Burundi : la crise et les sanctions mettent l’économie à genoux
Après une année d’une crise profonde ponctuée de violences, l’économie du Burundi est aujourd’hui sinistrée sous les effets combinés du blocage politique en cours et des sanctions de la communauté internationale, qui font désormais de ce pays le plus pauvre du monde.
« L’économie commençait à se stabiliser, l’inflation était maîtrisée et avec une croissance moyenne de quelque 4,5 % depuis plusieurs années, le Burundi semblait sur la bonne voie. Mais la crise actuelle a eu des effets catastrophiques, notamment sur les finances publiques et le secteur formel », analyse un professeur d’économie de l’Université du Burundi, sous couvert d’anonymat.
Le Burundi s’efforçait de sortir d’une longue guerre civile (1993-2006) qui avait fait plus de 300 000 morts et ruiné son économie. Mais l’annonce de la candidature du président Pierre Nkurunziza, fin avril 2015, pour un troisième mandat jugé illégal par l’opposition, la société civile et une partie de son propre camp, a tout remis en cause.
La récession a fait son retour. L’économie burundaise a connu une croissance négative de 7,4 % en 2015, selon le FMI. La crise a eu un impact direct sur des secteurs clés.
« Le secteur de l’hôtellerie est totalement sinistré. Je n’ai gardé qu’un dixième de mon personnel parce que c’est impossible de mettre tout simplement la clé sous la porte, à cause de mon investissement et des crédits bancaires contractés », se lamente pour l’AFP et sous couvert d’anonymat le propriétaire d’un grand hôtel de Bujumbura.
Durant les quatre premiers mois de la crise, il n’a eu que deux clients pour plus de 50 chambres, assure-t-il. Aujourd’hui, la plupart des hôtels de Bujumbura ont fermé ou ont fortement réduit leur personnel.
« Cela a fortement impacté toutes les banques, qui ont financé la construction de dizaines d’hôtels car le secteur était porteur depuis plusieurs années et aujourd’hui, plus personne ne les rembourse », explique le professeur d’université.
Encore classé troisième pays le plus pauvre du monde en 2014, le Burundi est devenu le dernier de la classe en 2015 avec un PIB de 315,2 dollars par habitant, selon le FMI.
« La situation devient critique »
Après les pays occidentaux, principaux donateurs bilatéraux, l’Union européenne (UE) a officiellement suspendu le 14 mars son aide directe.

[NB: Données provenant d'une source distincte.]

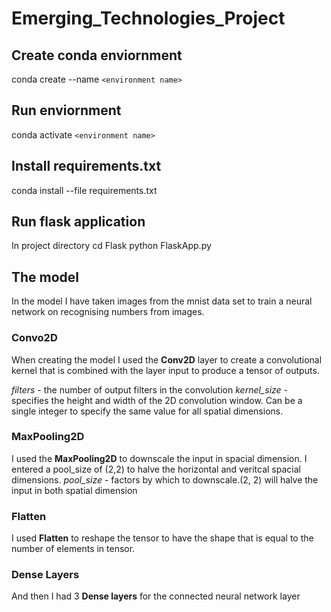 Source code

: # Emerging_Technologies_Project
## Create conda enviornment

conda create --name `<environment name>`

## Run enviornment

conda activate `<environment name>`

## Install requirements.txt

conda install --file requirements.txt

## Run flask application 

In project directory 
cd Flask
python FlaskApp.py

## The model
In the model I have taken images from the mnist data set to train a neural network on recognising numbers from images.

### Convo2D
When creating the model I used the **Conv2D** layer to create a convolutional kernel that is combined with the layer input to produce a tensor of outputs.

*filters* -  the number of output filters in the convolution
*kernel_size* - specifies the height and width of the 2D convolution window. 
	Can be a single integer to specify the same value for all spatial dimensions.

### MaxPooling2D
I used the **MaxPooling2D** to downscale the input in spacial dimension. I entered a pool_size of (2,2) to halve the horizontal and veritcal spacial dimensions.
*pool_size* - factors by which to downscale.(2, 2) will halve the input in both spatial dimension

### Flatten
I used **Flatten** to reshape the tensor to have the shape that is equal to the number of elements in tensor.

### Dense Layers
And then I had 3 **Dense layers** for the connected neural network layer
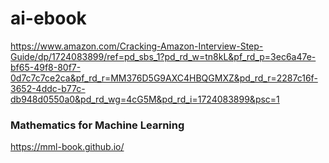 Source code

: # ai-ebook

https://www.amazon.com/Cracking-Amazon-Interview-Step-Guide/dp/1724083899/ref=pd_sbs_1?pd_rd_w=tn8kL&pf_rd_p=3ec6a47e-bf65-49f8-80f7-0d7c7c7ce2ca&pf_rd_r=MM376D5G9AXC4HBQGMXZ&pd_rd_r=2287c16f-3652-4ddc-b77c-db948d0550a0&pd_rd_wg=4cG5M&pd_rd_i=1724083899&psc=1


###  Mathematics for Machine Learning
https://mml-book.github.io/
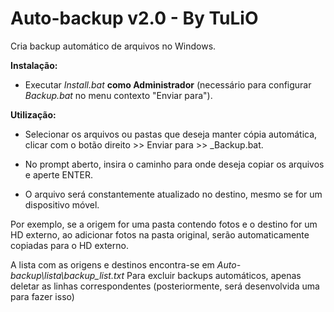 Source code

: # Auto-backup v2.0 - By TuLiO
 Cria backup automático de arquivos no Windows.

**Instalação:**

- Executar *Install.bat* **como Administrador** (necessário para configurar *Backup.bat* no menu contexto "Enviar para").

**Utilização:**
- Selecionar os arquivos ou pastas que deseja manter cópia automática, clicar com o botão direito >> Enviar para >> _Backup.bat.

- No prompt aberto, insira o caminho para onde deseja copiar os arquivos e aperte ENTER.

- O arquivo será constantemente atualizado no destino, mesmo se for um dispositivo móvel.

 Por exemplo, se a origem for uma pasta contendo fotos e o destino for um HD externo, ao adicionar fotos na pasta original, serão automaticamente copiadas para o HD externo.
 
 A lista com as origens e destinos encontra-se em *Auto-backup\lista\backup_list.txt*
 Para excluir backups automáticos, apenas deletar as linhas correspondentes (posteriormente, será desenvolvida uma para fazer isso) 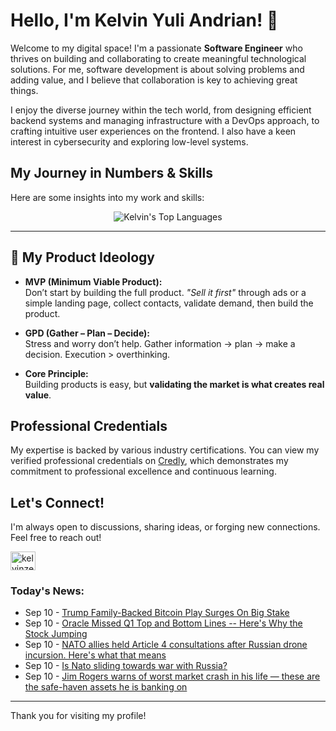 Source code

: # Hello, I'm Kelvin Yuli Andrian! 👋

Welcome to my digital space! I'm a passionate **Software Engineer** who thrives on building and collaborating to create meaningful technological solutions. For me, software development is about solving problems and adding value, and I believe that collaboration is key to achieving great things.

I enjoy the diverse journey within the tech world, from designing efficient backend systems and managing infrastructure with a DevOps approach, to crafting intuitive user experiences on the frontend. I also have a keen interest in cybersecurity and exploring low-level systems.

## My Journey in Numbers & Skills

Here are some insights into my work and skills:

<p align="center">
  <img src="https://github-readme-stats.vercel.app/api/top-langs/?username=kelvinzer0&layout=compact&theme=radical" alt="Kelvin's Top Languages" />
</p>

---

## 🚀 My Product Ideology

- **MVP (Minimum Viable Product):**  
  Don’t start by building the full product. *"Sell it first"* through ads or a simple landing page, collect contacts, validate demand, then build the product.

- **GPD (Gather – Plan – Decide):**  
  Stress and worry don’t help. Gather information → plan → make a decision. Execution > overthinking.

- **Core Principle:**  
  Building products is easy, but **validating the market is what creates real value**.

## Professional Credentials

My expertise is backed by various industry certifications. You can view my verified professional credentials on [Credly](https://www.credly.com/users/kelvin-yuli-andrian/badges), which demonstrates my commitment to professional excellence and continuous learning.

## Let's Connect!

I'm always open to discussions, sharing ideas, or forging new connections. Feel free to reach out!

<p align="left">
    <a href="https://linkedin.com/in/kelvinzero" target="blank"><img align="center" src="https://cdn.jsdelivr.net/npm/simple-icons@3.0.1/icons/linkedin.svg" alt="kelvinzero" height="30" width="40" /></a>
</p>

### Today's News:

<!-- feed start -->
- Sep 10 - [Trump Family-Backed Bitcoin Play Surges On Big Stake](https://www.investors.com/news/trump-family-american-bitcoin-abtc-stock-dominari-holdings-stake/?src=A00220&yptr=yahoo)
- Sep 10 - [Oracle Missed Q1 Top and Bottom Lines -- Here's Why the Stock Jumping](https://finance.yahoo.com/news/oracle-missed-q1-top-bottom-132244822.html)
- Sep 10 - [NATO allies held Article 4 consultations after Russian drone incursion. Here's what that means](https://www.yahoo.com/news/articles/nato-allies-held-article-4-125933772.html)
- Sep 10 - [Is Nato sliding towards war with Russia?](https://www.yahoo.com/news/articles/nato-sliding-towards-war-russia-122344400.html)
- Sep 10 - [Jim Rogers warns of worst market crash in his life — these are the safe-haven assets he is banking on](https://finance.yahoo.com/news/jim-rogers-warns-worst-market-091300689.html)
<!-- feed end -->

---

Thank you for visiting my profile!
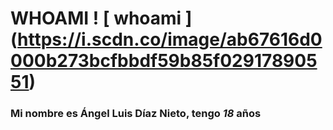 # WHOAMI ! [ whoami ] (https://i.scdn.co/image/ab67616d0000b273bcfbbdf59b85f02917890551)
### Mi nombre es **Ángel Luis Díaz Nieto**, tengo _18_ años
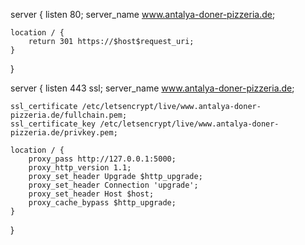 server {
    listen 80;
    server_name www.antalya-doner-pizzeria.de;

    location / {
        return 301 https://$host$request_uri;
    }
}

server {
    listen 443 ssl;
    server_name www.antalya-doner-pizzeria.de;

    ssl_certificate /etc/letsencrypt/live/www.antalya-doner-pizzeria.de/fullchain.pem;
    ssl_certificate_key /etc/letsencrypt/live/www.antalya-doner-pizzeria.de/privkey.pem;

    location / {
        proxy_pass http://127.0.0.1:5000;
        proxy_http_version 1.1;
        proxy_set_header Upgrade $http_upgrade;
        proxy_set_header Connection 'upgrade';
        proxy_set_header Host $host;
        proxy_cache_bypass $http_upgrade;
    }
}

Principal bailleur de fonds du pays, elle espérait ainsi faire pression sur le gouvernement pour qu’il entame un véritable dialogue avec l’opposition.
« Le coup a été très rude pour le pouvoir, même s’il a cherché à minimiser son impact », juge un diplomate européen sous couvert d’anonymat: « Le budget a été réduit de 25%, les recettes publiques sont en baisse… »
« Il est clair que la récession est là et on en voit les effets » même si, reconnaît-il, « il n’y a pas eu d’effondrement » du système.
Les infrastructures se dégradent et ne sont pas réparées. Des routes et ponts se sont effondrés pendant la saison des pluies, même au coeur de la capitale.
Pour la première fois depuis la création de l’Université du Burundi en 1964, le petit-déjeuner a été supprimé depuis février dans les restaurants universitaires. Les étudiants n’ont même plus droit à la viande.
Enfin, le gouvernement exige désormais des organisations burundaises et des ONG internationales de domicilier leurs comptes en devises auprès de la banque centrale, une mesure décriée par les Etats-Unis.
Toutefois, nuance Thierry Vircoulon, de l’International Crisis Group, il existe « deux économies parallèles au Burundi : l’économie formelle très concentrée à Bujumbura et l’économie rurale, peu monétisée, à la limite de la survie et qui concerne la majorité des Burundais », environ 90% de la population.
« Ce clivage signifie que l’économie (rurale) de subsistance ne souffre pas autant que l’économie formelle (de la capitale) en ce moment », souligne-t-il.
Bien que moins affecté, le monde rural, déjà en proie à une pauvreté extrême, est aussi touché en raison des coupes dans les programmes publics de santé, d’éducation et d’infrastructures.
« Jusqu’ici, le gouvernement burundais s’en est sorti en ayant recours à des expédients tels que des coupes dans les budgets sociaux, la main tendue vers certains pays amis ou le recours à la planche à billets, mais la situation est en train de devenir critique », remarque, sous couvert d’anonymat, un haut fonctionnaire de l’ONU en poste à Bujumbura.
« La question qui se pose aujourd’hui est de savoir jusqu’à quand le pouvoir de Nkurunziza va pouvoir tenir. Jusqu’à quand? », se demande-t-il.